Но она уже знала, понимала, что нет, и ей грезилось что-то такое, пока что малопонятное и самой, но чрезвычайно любопытное: большой и высокий зал, свечи, много дорогих свечей в бронзовых подсвечниках на львиных лапах, женщины в темных вечерних платьях и мужчины в белых сорочках с бабочкой и бильярдными киями… Откуда это, почему, с какой стати свечи и бильярдные кии, она, наверное, и под гипнозом не смогла бы объяснить, однако же…

– Я говорю вполне серьезно, но пока об этом… – Борис приложил палец к губам, а увидев растерянность Лены, засмеялся: – Между нами, хорошо?

– Вика, что ты сегодня натворила?

– Я не творила.

– Как же «не творила», если воспитательница рассказала бог знает что…

– Я не творила, – упрямо нахмурилась Вика, – я подралась.

– Даже так?

– Пусть он не трогает чужие шарики… А то все время возьмет шарики, как будто он один хочет с ними играть, а больше никто не хочет.

– Какие шарики?

– Шарики.

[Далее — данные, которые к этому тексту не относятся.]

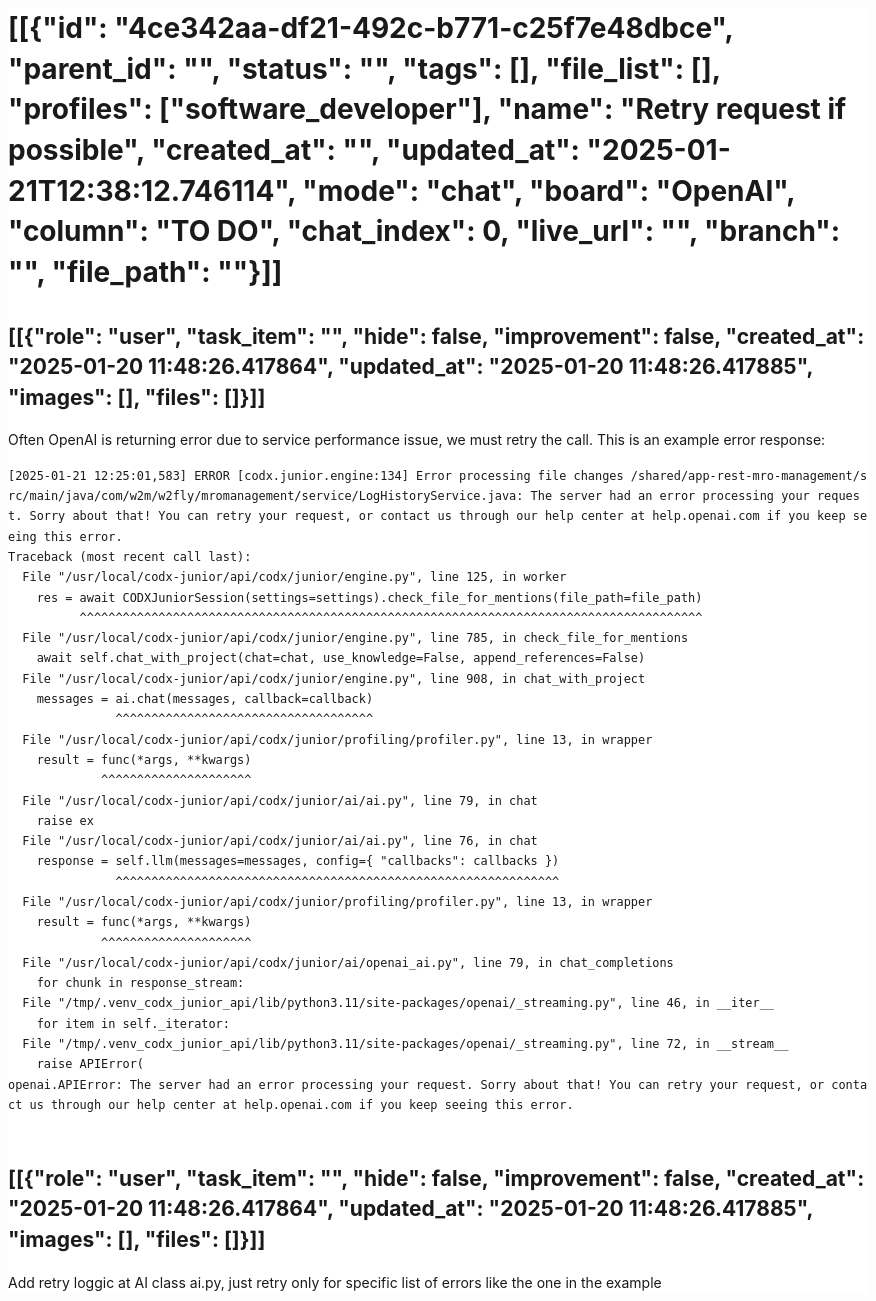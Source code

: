 # [[{"id": "4ce342aa-df21-492c-b771-c25f7e48dbce", "parent_id": "", "status": "", "tags": [], "file_list": [], "profiles": ["software_developer"], "name": "Retry request if possible", "created_at": "", "updated_at": "2025-01-21T12:38:12.746114", "mode": "chat", "board": "OpenAI", "column": "TO DO", "chat_index": 0, "live_url": "", "branch": "", "file_path": ""}]]
## [[{"role": "user", "task_item": "", "hide": false, "improvement": false, "created_at": "2025-01-20 11:48:26.417864", "updated_at": "2025-01-20 11:48:26.417885", "images": [], "files": []}]]
Often OpenAI is returning error due to service performance issue, we must retry the call.
This is an example error response:
```
[2025-01-21 12:25:01,583] ERROR [codx.junior.engine:134] Error processing file changes /shared/app-rest-mro-management/src/main/java/com/w2m/w2fly/mromanagement/service/LogHistoryService.java: The server had an error processing your request. Sorry about that! You can retry your request, or contact us through our help center at help.openai.com if you keep seeing this error.
Traceback (most recent call last):
  File "/usr/local/codx-junior/api/codx/junior/engine.py", line 125, in worker
    res = await CODXJuniorSession(settings=settings).check_file_for_mentions(file_path=file_path)
          ^^^^^^^^^^^^^^^^^^^^^^^^^^^^^^^^^^^^^^^^^^^^^^^^^^^^^^^^^^^^^^^^^^^^^^^^^^^^^^^^^^^^^^^
  File "/usr/local/codx-junior/api/codx/junior/engine.py", line 785, in check_file_for_mentions
    await self.chat_with_project(chat=chat, use_knowledge=False, append_references=False)
  File "/usr/local/codx-junior/api/codx/junior/engine.py", line 908, in chat_with_project
    messages = ai.chat(messages, callback=callback)
               ^^^^^^^^^^^^^^^^^^^^^^^^^^^^^^^^^^^^
  File "/usr/local/codx-junior/api/codx/junior/profiling/profiler.py", line 13, in wrapper
    result = func(*args, **kwargs)
             ^^^^^^^^^^^^^^^^^^^^^
  File "/usr/local/codx-junior/api/codx/junior/ai/ai.py", line 79, in chat
    raise ex
  File "/usr/local/codx-junior/api/codx/junior/ai/ai.py", line 76, in chat
    response = self.llm(messages=messages, config={ "callbacks": callbacks })
               ^^^^^^^^^^^^^^^^^^^^^^^^^^^^^^^^^^^^^^^^^^^^^^^^^^^^^^^^^^^^^^
  File "/usr/local/codx-junior/api/codx/junior/profiling/profiler.py", line 13, in wrapper
    result = func(*args, **kwargs)
             ^^^^^^^^^^^^^^^^^^^^^
  File "/usr/local/codx-junior/api/codx/junior/ai/openai_ai.py", line 79, in chat_completions
    for chunk in response_stream:
  File "/tmp/.venv_codx_junior_api/lib/python3.11/site-packages/openai/_streaming.py", line 46, in __iter__
    for item in self._iterator:
  File "/tmp/.venv_codx_junior_api/lib/python3.11/site-packages/openai/_streaming.py", line 72, in __stream__
    raise APIError(
openai.APIError: The server had an error processing your request. Sorry about that! You can retry your request, or contact us through our help center at help.openai.com if you keep seeing this error.


```
## [[{"role": "user", "task_item": "", "hide": false, "improvement": false, "created_at": "2025-01-20 11:48:26.417864", "updated_at": "2025-01-20 11:48:26.417885", "images": [], "files": []}]]
Add retry loggic at AI class ai.py, just retry only for specific list of errors like the one in the example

Играть. Они деревянные и громко катаются по полу.

– Та-ак… Так почему же надо обязательно драться из-за них?

– Ты глупая?

– Вика! – Лена дернула дочку за руку.

– Я же тебе уже говорила, что он все шарики забрал. Умный какой, только наоборот.

– Кто он?

– Сашка Бураков, кто… Он самый вредный в группе, вот кто…

– Понятно… А почему ты не сказала воспитательнице, что он все шарики забрал?

– Я кто – ябеда?

– Ну, в данном случае – нет.

– А кто?

– Девочка, которая хочет играть с шариками.

– Это после того, как ябеда?

– Перестань… с тобой невозможно нормально разговаривать.

– Я подошла к нему, когда он все шарики забрал. Я подошла и встала. Стою я, стою, а он спрашивает, чего ты здесь стоишь? Я ему говорю, тебе места жалко, да? Он говорит, что да. Тогда отдай шарики, я ему сказала, ты не один хочешь с ними играть. А он сидит на земле, и затылок у него стриженый… Ну и вот, когда сказал, что не даст, я ему по этому стриженому затылку ка-ак тресну! Он испугался и затылок свой стриженый руками закрыл, а я шарики забрала и убежала. Потом Нинке дала, Сереже дала, Клюкве дала…

– Кому-у?

– Девочка одна у нас, мы ее Клюквой зовем. Она красная все время. Надо ее папе показать, может быть, она больная… Вот, я всем шарики раздала и ему один оставила, а он не захотел брать.

– А я вот тебе сейчас тресну по затылку! Тебе понравится?

– Конечно, ты большая, – вздохнула Вика.

– Но я ведь этого не делаю, – у Лены в самом деле было сильное желание хоть разок отшлепать дочку. – А почему, как ты думаешь?

– Почему?

– Да потому, что кулаками ничего не докажешь. Для этого человеку дан язык. Это только невоспитанные дяди дерутся, а хорошие убеждают словами.

– А тети?

– И тети – тоже. В первую очередь… Ты меня хорошо поняла?

– А если он не отдает шарики?

– Да, – вздохнула Лена, – видимо, придется тебе все-таки поговорить с отцом. Меня ты не понимаешь. Хорошо, сейчас придем, и я тебе это устрою.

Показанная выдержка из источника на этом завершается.